— Source records —

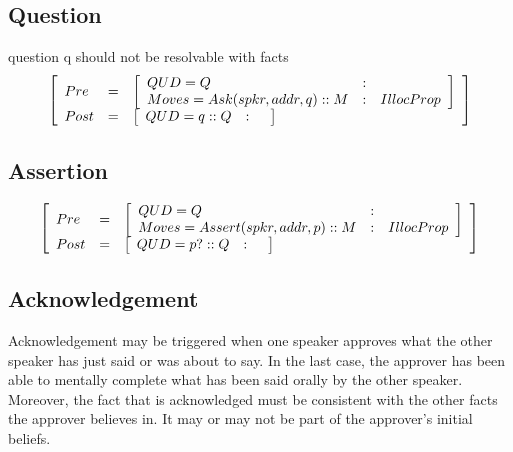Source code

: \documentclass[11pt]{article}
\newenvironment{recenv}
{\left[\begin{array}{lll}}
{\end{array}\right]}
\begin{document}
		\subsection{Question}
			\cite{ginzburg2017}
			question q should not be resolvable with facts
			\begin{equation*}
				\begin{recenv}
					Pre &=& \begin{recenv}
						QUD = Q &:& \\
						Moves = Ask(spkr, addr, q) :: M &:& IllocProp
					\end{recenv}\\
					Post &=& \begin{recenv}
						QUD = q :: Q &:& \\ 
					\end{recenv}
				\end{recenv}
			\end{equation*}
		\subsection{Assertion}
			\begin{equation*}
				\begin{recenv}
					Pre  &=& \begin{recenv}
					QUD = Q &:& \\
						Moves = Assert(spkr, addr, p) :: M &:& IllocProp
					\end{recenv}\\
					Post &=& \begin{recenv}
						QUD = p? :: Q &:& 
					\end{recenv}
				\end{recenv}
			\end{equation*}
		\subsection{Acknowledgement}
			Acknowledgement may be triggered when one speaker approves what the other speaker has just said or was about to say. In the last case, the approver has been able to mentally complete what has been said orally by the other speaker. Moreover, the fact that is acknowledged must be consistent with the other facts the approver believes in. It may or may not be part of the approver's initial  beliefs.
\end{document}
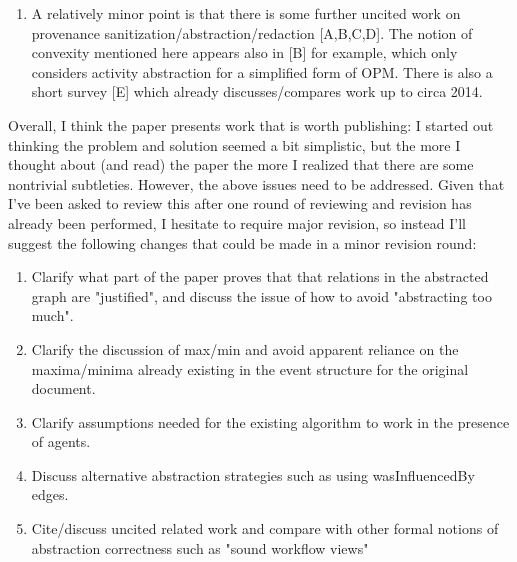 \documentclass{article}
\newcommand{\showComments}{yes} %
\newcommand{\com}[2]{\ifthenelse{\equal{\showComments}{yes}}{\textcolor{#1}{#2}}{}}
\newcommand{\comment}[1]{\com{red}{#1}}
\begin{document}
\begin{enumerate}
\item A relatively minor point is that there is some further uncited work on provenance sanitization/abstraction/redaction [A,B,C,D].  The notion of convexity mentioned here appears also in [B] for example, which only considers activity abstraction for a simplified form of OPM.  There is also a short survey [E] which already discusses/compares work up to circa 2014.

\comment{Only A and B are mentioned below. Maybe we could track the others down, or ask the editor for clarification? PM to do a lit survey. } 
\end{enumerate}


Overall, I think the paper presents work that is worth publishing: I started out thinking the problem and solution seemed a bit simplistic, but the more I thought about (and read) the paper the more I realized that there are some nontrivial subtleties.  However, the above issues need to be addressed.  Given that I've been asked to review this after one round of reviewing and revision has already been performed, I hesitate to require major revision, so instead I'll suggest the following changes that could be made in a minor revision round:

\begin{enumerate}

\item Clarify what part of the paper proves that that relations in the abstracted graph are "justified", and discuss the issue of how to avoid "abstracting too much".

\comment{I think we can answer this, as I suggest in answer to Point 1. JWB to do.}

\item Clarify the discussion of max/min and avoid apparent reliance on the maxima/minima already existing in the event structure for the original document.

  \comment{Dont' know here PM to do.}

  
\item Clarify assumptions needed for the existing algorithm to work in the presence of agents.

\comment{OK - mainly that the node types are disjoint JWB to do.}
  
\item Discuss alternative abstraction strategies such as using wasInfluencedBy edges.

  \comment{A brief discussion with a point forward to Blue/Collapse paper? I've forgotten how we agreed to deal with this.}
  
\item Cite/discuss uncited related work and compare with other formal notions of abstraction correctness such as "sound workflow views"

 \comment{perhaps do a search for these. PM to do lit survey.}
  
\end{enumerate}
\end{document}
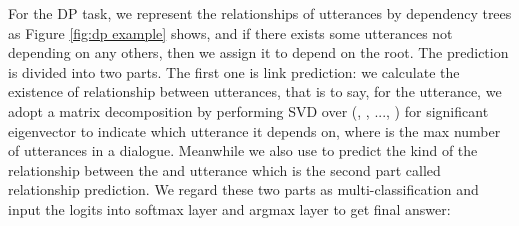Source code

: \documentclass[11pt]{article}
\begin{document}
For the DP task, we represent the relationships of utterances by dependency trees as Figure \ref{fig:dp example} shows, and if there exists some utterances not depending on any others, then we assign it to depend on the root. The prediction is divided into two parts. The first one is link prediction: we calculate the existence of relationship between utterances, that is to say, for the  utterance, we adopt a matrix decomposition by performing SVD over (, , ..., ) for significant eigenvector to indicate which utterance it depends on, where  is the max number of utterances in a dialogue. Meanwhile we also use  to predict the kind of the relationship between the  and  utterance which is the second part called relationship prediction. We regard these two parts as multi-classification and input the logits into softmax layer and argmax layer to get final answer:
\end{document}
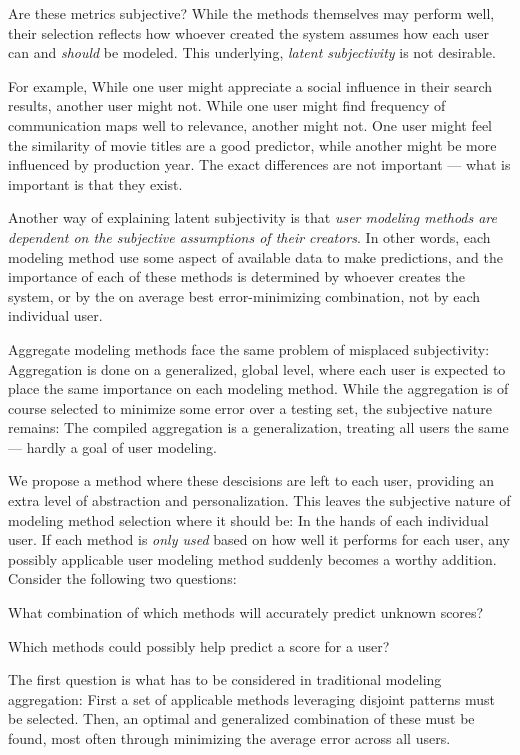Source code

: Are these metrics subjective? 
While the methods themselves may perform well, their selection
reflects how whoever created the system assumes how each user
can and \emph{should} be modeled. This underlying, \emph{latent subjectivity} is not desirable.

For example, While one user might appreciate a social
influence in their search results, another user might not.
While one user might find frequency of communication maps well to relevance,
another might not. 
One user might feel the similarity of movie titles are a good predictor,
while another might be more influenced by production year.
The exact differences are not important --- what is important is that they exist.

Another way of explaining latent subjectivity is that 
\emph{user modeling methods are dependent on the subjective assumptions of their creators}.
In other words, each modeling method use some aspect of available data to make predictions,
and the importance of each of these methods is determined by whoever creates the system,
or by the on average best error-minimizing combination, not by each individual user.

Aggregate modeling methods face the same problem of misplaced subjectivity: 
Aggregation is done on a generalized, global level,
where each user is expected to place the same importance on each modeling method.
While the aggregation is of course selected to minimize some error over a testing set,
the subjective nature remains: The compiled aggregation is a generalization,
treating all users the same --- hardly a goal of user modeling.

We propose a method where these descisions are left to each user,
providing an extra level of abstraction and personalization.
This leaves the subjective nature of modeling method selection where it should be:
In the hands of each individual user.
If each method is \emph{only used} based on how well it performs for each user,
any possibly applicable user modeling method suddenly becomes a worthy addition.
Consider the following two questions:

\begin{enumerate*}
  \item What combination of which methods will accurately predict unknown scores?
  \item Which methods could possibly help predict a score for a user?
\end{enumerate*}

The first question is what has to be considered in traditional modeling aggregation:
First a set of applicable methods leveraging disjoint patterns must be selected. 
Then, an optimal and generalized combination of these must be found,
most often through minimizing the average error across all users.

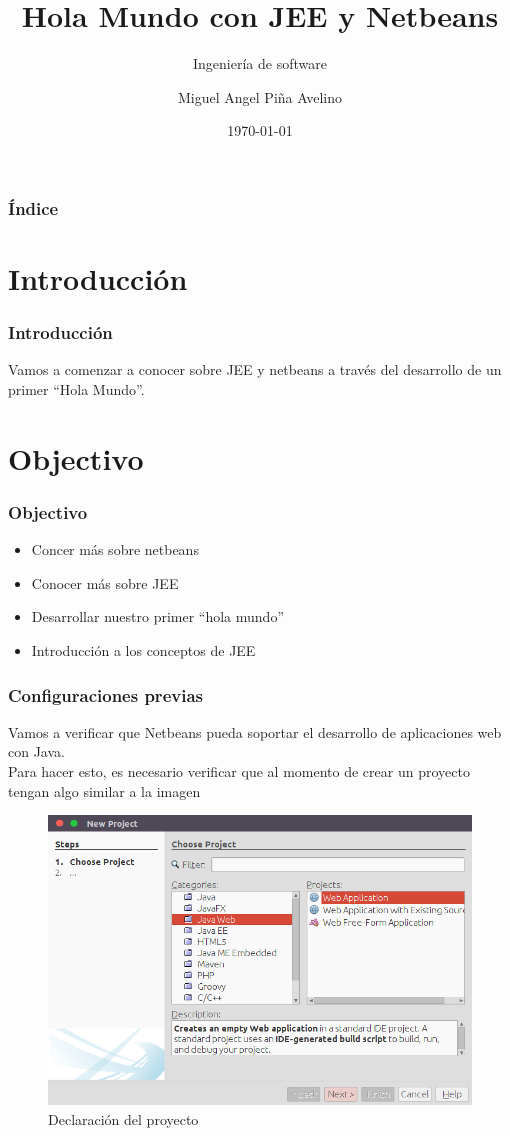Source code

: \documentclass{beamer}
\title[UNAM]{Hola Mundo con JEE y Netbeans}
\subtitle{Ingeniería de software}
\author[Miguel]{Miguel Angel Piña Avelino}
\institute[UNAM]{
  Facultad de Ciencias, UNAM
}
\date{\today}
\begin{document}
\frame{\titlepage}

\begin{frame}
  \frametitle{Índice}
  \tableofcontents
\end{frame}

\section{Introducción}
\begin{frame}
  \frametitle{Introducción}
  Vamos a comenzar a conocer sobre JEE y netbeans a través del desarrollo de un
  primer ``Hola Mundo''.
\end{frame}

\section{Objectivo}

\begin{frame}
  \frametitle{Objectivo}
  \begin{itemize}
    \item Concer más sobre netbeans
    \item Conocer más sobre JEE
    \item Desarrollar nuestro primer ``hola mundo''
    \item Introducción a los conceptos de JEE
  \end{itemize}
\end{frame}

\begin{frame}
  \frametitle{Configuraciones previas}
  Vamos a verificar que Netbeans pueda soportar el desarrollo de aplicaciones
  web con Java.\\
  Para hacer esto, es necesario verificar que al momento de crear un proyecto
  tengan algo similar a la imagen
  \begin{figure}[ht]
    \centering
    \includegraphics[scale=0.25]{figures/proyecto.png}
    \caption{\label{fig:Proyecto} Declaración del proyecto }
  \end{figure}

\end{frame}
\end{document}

— Exercise directions —
Count the lines in the records above that contain the word "IllocProp", and reply with only that number.

— Expected answer —
2